* **DESCRIPTION OF THE TASK**
Below are entries. Pull out all lines containing "roles".

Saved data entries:
______________________________

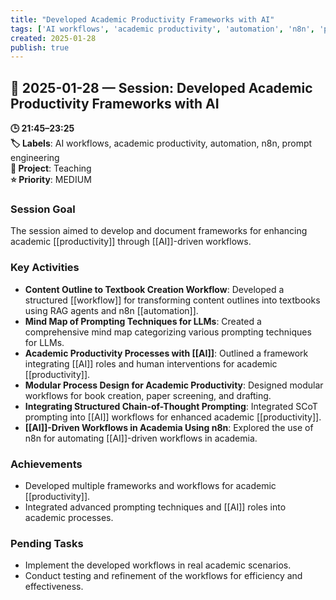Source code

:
 ```yaml
---
title: "Developed Academic Productivity Frameworks with AI"
tags: ['AI workflows', 'academic productivity', 'automation', 'n8n', 'prompt engineering']
created: 2025-01-28
publish: true
---
```


## 📅 2025-01-28 — Session: Developed Academic Productivity Frameworks with AI

**🕒 21:45–23:25**  
**🏷️ Labels**: AI workflows, academic productivity, automation, n8n, prompt engineering  
**📂 Project**: Teaching  
**⭐ Priority**: MEDIUM  


### Session Goal
The session aimed to develop and document frameworks for enhancing academic [[productivity]] through [[AI]]-driven workflows.

### Key Activities
- **Content Outline to Textbook Creation Workflow**: Developed a structured [[workflow]] for transforming content outlines into textbooks using RAG agents and n8n [[automation]].
- **Mind Map of Prompting Techniques for LLMs**: Created a comprehensive mind map categorizing various prompting techniques for LLMs.
- **Academic Productivity Processes with [[AI]]**: Outlined a framework integrating [[AI]] roles and human interventions for academic [[productivity]].
- **Modular Process Design for Academic Productivity**: Designed modular workflows for book creation, paper screening, and drafting.
- **Integrating Structured Chain-of-Thought Prompting**: Integrated SCoT prompting into [[AI]] workflows for enhanced academic [[productivity]].
- **[[AI]]-Driven Workflows in Academia Using n8n**: Explored the use of n8n for automating [[AI]]-driven workflows in academia.

### Achievements
- Developed multiple frameworks and workflows for academic [[productivity]].
- Integrated advanced prompting techniques and [[AI]] roles into academic processes.

### Pending Tasks
- Implement the developed workflows in real academic scenarios.
- Conduct testing and refinement of the workflows for efficiency and effectiveness.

______________________________

* **RESULT**
- **Academic Productivity Processes with [[AI]]**: Outlined a framework integrating [[AI]] roles and human interventions for academic [[productivity]].
- Integrated advanced prompting techniques and [[AI]] roles into academic processes.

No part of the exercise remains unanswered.